# [What needs to be done]
Look through the material below. Return exactly the lines from the one with "## Projects" through the one with "- [Student Progress", both included.
######
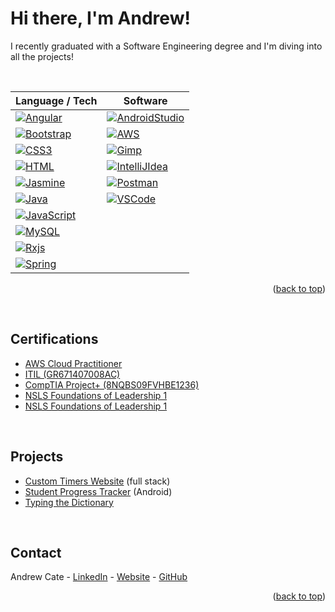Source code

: <a name="readme-top"></a>



<!-- HELLO -->
# Hi there, I'm Andrew!

I recently graduated with a Software Engineering degree and I'm diving into all the projects!

<br>

<!-- TECH STACK -->
| Language / Tech | Software |
| --- | --- |
| [![Angular][Angular.io]][Angular-url] | [![AndroidStudio][AndroidStudio.com]][AndroidStudio-url] |
| [![Bootstrap][Bootstrap.com]][Bootstrap-url] | [![AWS][AWS.com]][AWS-url] |
| [![CSS3][CSS3.com]][CSS3-url] | [![Gimp][Gimp.com]][Gimp-url] |
| [![HTML][HTML5.com]][HTML5-url] | [![IntelliJIdea][IntelliJIdea.com]][IntelliJIdea-url] |
| [![Jasmine][Jasmine.com]][Jasmine-url] | [![Postman][Postman.com]][Postman-url] |
| [![Java][Java.com]][Java-url] | [![VSCode][VSCode.com]][VSCode-url] |
| [![JavaScript][JavaScript.com]][JavaScript-url] |
| [![MySQL][MySQL.com]][MySQL-url] |
| [![Rxjs][Rxjs.com]][Rxjs-url] |
| [![Spring][Spring.com]][Spring-url] | 

<p align="right">(<a href="#readme-top">back to top</a>)</p>

<br>

<!-- CERTIFICATIONS -->
## Certifications

- [AWS Cloud Practitioner](https://www.credly.com/badges/9f0bf1c0-82b2-4813-a87b-7d31fdd78b5d/public_url)
- [ITIL (GR671407008AC)](https://www.peoplecert.org/for-corporations/certificate-verification-service)
- [CompTIA Project+ (8NQBS09FVHBE1236)](https://www.peoplecert.org/for-corporations/certificate-verification-service)
- [NSLS Foundations of Leadership 1](https://app.nsls.org/members/public/verifiable-credentials/badge/TconPytpyx33UPRaC45GdT)
- [NSLS Foundations of Leadership 1](https://app.nsls.org/members/public/verifiable-credentials/badge/NTdSjth8zm4Bv7fcmQyxR2)

<br>

<!-- PROJECTS -->
## Projects

- [Custom Timers Website](https://gitfront.io/r/andrewcate/sqg1uDGywjA4/Custom-Timers-Website/) (full stack)
- [Student Progress Tracker](https://gitfront.io/r/andrewcate/W1TXPFr5cikZ/Student-Progress-Tracker/) (Android)
- [Typing the Dictionary](https://github.com/AndrewJCate/Typing-The-Dictionary)

<br>

<!-- CONTACT -->
## Contact

Andrew Cate - [LinkedIn](https://www.linkedin.com/in/andrewjcate/) - [Website](https://www.andrewjcate.com) - [GitHub](https://github.com/AndrewJCate)

<p align="right">(<a href="#readme-top">back to top</a>)</p>



<!-- MARKDOWN LINKS & IMAGES -->
[contributors-shield]: https://img.shields.io/github/contributors/github_username/repo_name.svg?style=for-the-badge
[contributors-url]: https://github.com/github_username/repo_name/graphs/contributors
[forks-shield]: https://img.shields.io/github/forks/github_username/repo_name.svg?style=for-the-badge
[forks-url]: https://github.com/github_username/repo_name/network/members
[stars-shield]: https://img.shields.io/github/stars/github_username/repo_name.svg?style=for-the-badge
[stars-url]: https://github.com/github_username/repo_name/stargazers
[issues-shield]: https://img.shields.io/github/issues/github_username/repo_name.svg?style=for-the-badge
[issues-url]: https://github.com/github_username/repo_name/issues
[license-shield]: https://img.shields.io/github/license/github_username/repo_name.svg?style=for-the-badge
[license-url]: https://github.com/github_username/repo_name/blob/master/LICENSE.txt
[linkedin-shield]: https://img.shields.io/badge/-LinkedIn-black.svg?style=for-the-badge&logo=linkedin&colorB=555
[linkedin-url]: https://www.linkedin.com/in/andrewjcate/
[product-screenshot]: images/screenshot.png

[AWS-url]: https://aws.amazon.com/
[AWS.com]: https://img.shields.io/badge/aws-%E2%98%85%E2%98%86%E2%98%86-lightgrey?style=for-the-badge&logo=amazonaws&logoColor=white&labelColor=FF9900
<!-- https://img.shields.io/badge/AWS-%23FF9900.svg?style=for-the-badge&logo=amazon-aws&logoColor=white -->
[Anaconda-url]: https://anaconda.org/conda-forge/nodejs
[Anaconda.com]: https://img.shields.io/badge/Anaconda-%2344A833.svg?style=for-the-badge&logo=anaconda&logoColor=white
[AndroidStudio-url]: https://developer.android.com/
[AndroidStudio.com]: https://img.shields.io/badge/android_studio-%E2%98%85%E2%98%86%E2%98%86-lightgrey?style=for-the-badge&logo=androidstudio&logoColor=white&labelColor=346ac1
<!-- https://img.shields.io/badge/android%20studio-346ac1?style=for-the-badge&logo=android%20studio&logoColor=white -->
[Angular-url]: https://angular.io/
[Angular.io]: https://img.shields.io/badge/angular-%E2%98%85%E2%98%85%E2%98%86-lightgrey?style=for-the-badge&logo=angular&logoColor=white&labelColor=DD0031
<!-- https://img.shields.io/badge/Angular-DD0031?style=for-the-badge&logo=angular&logoColor=white -->
[Bootstrap-url]: https://getbootstrap.com
[Bootstrap.com]: https://img.shields.io/badge/bootstrap-%E2%98%85%E2%98%86%E2%98%86-lightgrey?style=for-the-badge&logo=bootstrap&logoColor=white&labelColor=563D7C
<!-- https://img.shields.io/badge/Bootstrap-563D7C?style=for-the-badge&logo=bootstrap&logoColor=white -->
[CSS3-url]: https://www.w3.org/
[CSS3.com]: https://img.shields.io/badge/css3-%E2%98%85%E2%98%86%E2%98%86-lightgrey?style=for-the-badge&logo=css3&logoColor=white&labelColor=1572B6
<!-- https://img.shields.io/badge/css3-%231572B6.svg?style=for-the-badge&logo=css3&logoColor=white -->
[Eclipse-url]: https://www.eclipse.org/
[Eclipse.com]: https://img.shields.io/badge/Eclipse-FE7A16.svg?style=for-the-badge&logo=Eclipse&logoColor=white
[Gimp-url]: https://www.gimp.org/
[Gimp.com]: https://img.shields.io/badge/gimp-%E2%98%85%E2%98%86%E2%98%86-lightgrey?style=for-the-badge&logo=gimp&logoColor=white&labelColor=657D8B
<!-- https://img.shields.io/badge/Gimp-657D8B?style=for-the-badge&logo=gimp&logoColor=FFFFFF -->
[GitHub-url]: https://github.com/
[GitHub.com]: https://img.shields.io/badge/github-%23121011.svg?style=for-the-badge&logo=github&logoColor=white
[GitHubPages-url]: https://pages.github.com/
[GitHubPages.com]: https://img.shields.io/badge/github%20pages-121013?style=for-the-badge&logo=github&logoColor=white
[HTML5-url]: https://whatwg.org/
[HTML5.com]: https://img.shields.io/badge/html5-%E2%98%85%E2%98%86%E2%98%86-lightgrey?style=for-the-badge&logo=html5&logoColor=white&labelColor=E34F26
<!-- https://img.shields.io/badge/HTML5-E34F26?style=for-the-badge&logo=html5&logoColor=white -->
[Hibernate-url]: https://hibernate.org/
[Hibernate.com]: https://img.shields.io/badge/Hibernate-59666C?style=for-the-badge&logo=Hibernate&logoColor=white
[IntelliJIdea-url]: https://www.jetbrains.com/idea/
[IntelliJIdea.com]: https://img.shields.io/badge/intellij-%E2%98%85%E2%98%85%E2%98%86-lightgrey?style=for-the-badge&logo=intellijidea&logoColor=white&labelColor=000000
<!-- https://img.shields.io/badge/IntelliJIDEA-000000.svg?style=for-the-badge&logo=intellij-idea&logoColor=white -->
[Invision-url]: https://www.invisionapp.com/
[Invision.com]: https://img.shields.io/badge/invision-%E2%98%85%E2%98%85%E2%98%86-lightgrey?style=for-the-badge&logo=invision&logoColor=white&labelColor=FF3366
<!-- https://img.shields.io/badge/invision-FF3366?style=for-the-badge&logo=invision&logoColor=white -->
[JQuery-url]: https://jquery.com
[JQuery.com]: https://img.shields.io/badge/jQuery-0769AD?style=for-the-badge&logo=jquery&logoColor=white
[JUnit5-url]: https://junit.org/junit5/
[JUnit5.com]: https://img.shields.io/badge/junit5-%E2%98%85%E2%98%86%E2%98%86-lightgrey?style=for-the-badge&logo=junit5&logoColor=white&labelColor=25A162
<!-- https://img.shields.io/badge/JUnit-25A162?style=for-the-badge&logo=junit5&logoColor=white&color=%2325A162 -->
[Jasmine-url]: https://jasmine.github.io/
[Jasmine.com]: https://img.shields.io/badge/jasmine-%E2%98%85%E2%98%85%E2%98%86-lightgrey?style=for-the-badge&logo=jasmine&logoColor=white&labelColor=8A4182
<!-- https://img.shields.io/badge/jasmine-%238A4182.svg?style=for-the-badge&logo=jasmine&logoColor=white -->
[Java.com]: https://img.shields.io/badge/java-%E2%98%85%E2%98%85%E2%98%86-lightgrey?style=for-the-badge&logo=coffeescript&logoColor=white&labelColor=ED8B00
<!-- https://img.shields.io/badge/java-%23ED8B00.svg?style=for-the-badge&logo=openjdk&logoColor=white -->
[Java-url]: https://java.com/
[JavaFX-url]: https://openjfx.io/
[JavaFX.com]: https://img.shields.io/badge/javafx-%23FF0000.svg?style=for-the-badge&logo=javafx&logoColor=white
[JavaScript-url]: https://www.javascript.com/
[JavaScript.com]: https://img.shields.io/badge/javascript-%E2%98%85%E2%98%86%E2%98%86-lightgrey?style=for-the-badge&logo=javascript&logoColor=white&labelColor=F7DF1E
<!-- https://img.shields.io/badge/javascript-%23323330.svg?style=for-the-badge&logo=javascript&logoColor=%23F7DF1E -->
[JupyterNotebook-url]: https://jupyter.org/
[JupyterNotebook.com]: https://img.shields.io/badge/jupyter-%23FA0F00.svg?style=for-the-badge&logo=jupyter&logoColor=white
[Maven-url]: https://maven.apache.org/
[Maven.com]: https://img.shields.io/badge/Apache%20Maven-C71A36?style=for-the-badge&logo=Apache%20Maven&logoColor=white
[MySQL-url]: https://www.mysql.com/
[MySQL.com]: https://img.shields.io/badge/mysql-%E2%98%85%E2%98%86%E2%98%86-lightgrey?style=for-the-badge&logo=mysql&logoColor=white&labelColor=4479A1
<!-- https://img.shields.io/badge/mysql-4479A1.svg?style=for-the-badge&logo=mysql&logoColor=white -->
[NPM-url]: https://www.npmjs.com/
[NPM.com]: https://img.shields.io/badge/NPM-%23CB3837.svg?style=for-the-badge&logo=npm&logoColor=white
[NetBeans-url]: https://netbeans.apache.org/front/main/index.html
[NetBeans.com]: https://img.shields.io/badge/NetBeansIDE-1B6AC6.svg?style=for-the-badge&logo=apache-netbeans-ide&logoColor=white
[NodeJS-url]: https://nodejs.org
[NodeJS.com]: https://img.shields.io/badge/node.js-6DA55F?style=for-the-badge&logo=node.js&logoColor=white
[Notepad++-url]: https://notepad-plus-plus.org/
[Notepad++.com]: https://img.shields.io/badge/Notepad++-90E59A.svg?style=for-the-badge&logo=notepad%2b%2b&logoColor=black
[Postman-url]: https://www.postman.com/
[Postman.com]: https://img.shields.io/badge/postman-%E2%98%85%E2%98%86%E2%98%86-lightgrey?style=for-the-badge&logo=postman&logoColor=white&labelColor=FF6C37
<!-- https://img.shields.io/badge/Postman-FF6C37?style=for-the-badge&logo=postman&logoColor=white -->
[PyCharm-url]: https://www.jetbrains.com/pycharm/
[PyCharm.com]: https://img.shields.io/badge/pycharm-143?style=for-the-badge&logo=pycharm&logoColor=black&color=black&labelColor=green
[Python-url]: https://code.visualstudio.com/
[Python.com]: https://img.shields.io/badge/python-3670A0?style=for-the-badge&logo=python&logoColor=ffdd54
[React-url]: https://reactjs.org/
[React.js]: https://img.shields.io/badge/React-20232A?style=for-the-badge&logo=react&logoColor=61DAFB
[RxJS-url]: https://rxjs.dev/
[RxJS.com]: https://img.shields.io/badge/Rxjs-%E2%98%85%E2%98%86%E2%98%86-lightgrey?style=for-the-badge&logo=reactivex&logoColor=white&labelColor=B7178C
<!-- https://img.shields.io/badge/rxjs-%23B7178C.svg?style=for-the-badge&logo=reactivex&logoColor=white -->
[Spring-url]: https://spring.io/
[Spring.com]: https://img.shields.io/badge/spring-%E2%98%85%E2%98%86%E2%98%86-lightgrey?style=for-the-badge&logo=spring&logoColor=white&labelColor=6DB33F
<!-- https://img.shields.io/badge/spring-%236DB33F.svg?style=for-the-badge&logo=spring&logoColor=white -->
[Tailwind-url]: https://tailwindcss.com/
[Tailwind.com]: https://img.shields.io/badge/tailwindcss-%2338B2AC.svg?style=for-the-badge&logo=tailwind-css&logoColor=white
[Thymeleaf-url]: https://www.thymeleaf.org/
[Thymeleaf.com]: https://img.shields.io/badge/Thymeleaf-%23005C0F.svg?style=for-the-badge&logo=Thymeleaf&logoColor=white
[TypeScript-url]: https://www.typescriptlang.org/
[TypeScript.com]: https://img.shields.io/badge/typescript-%23007ACC.svg?style=for-the-badge&logo=typescript&logoColor=white
[VSCode-url]: https://code.visualstudio.com/
[VSCode.com]: https://img.shields.io/badge/vscode-%E2%98%85%E2%98%85%E2%98%86-lightgrey?style=for-the-badge&logo=visualstudiocode&logoColor=white&labelColor=0078d7
<!-- https://img.shields.io/badge/Visual%20Studio%20Code-0078d7.svg?style=for-the-badge&logo=visual-studio-code&logoColor=white -->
######
# [Problem solution]
## Projects

- [Custom Timers Website](https://gitfront.io/r/andrewcate/sqg1uDGywjA4/Custom-Timers-Website/) (full stack)
- [Student Progress Tracker](https://gitfront.io/r/andrewcate/W1TXPFr5cikZ/Student-Progress-Tracker/) (Android)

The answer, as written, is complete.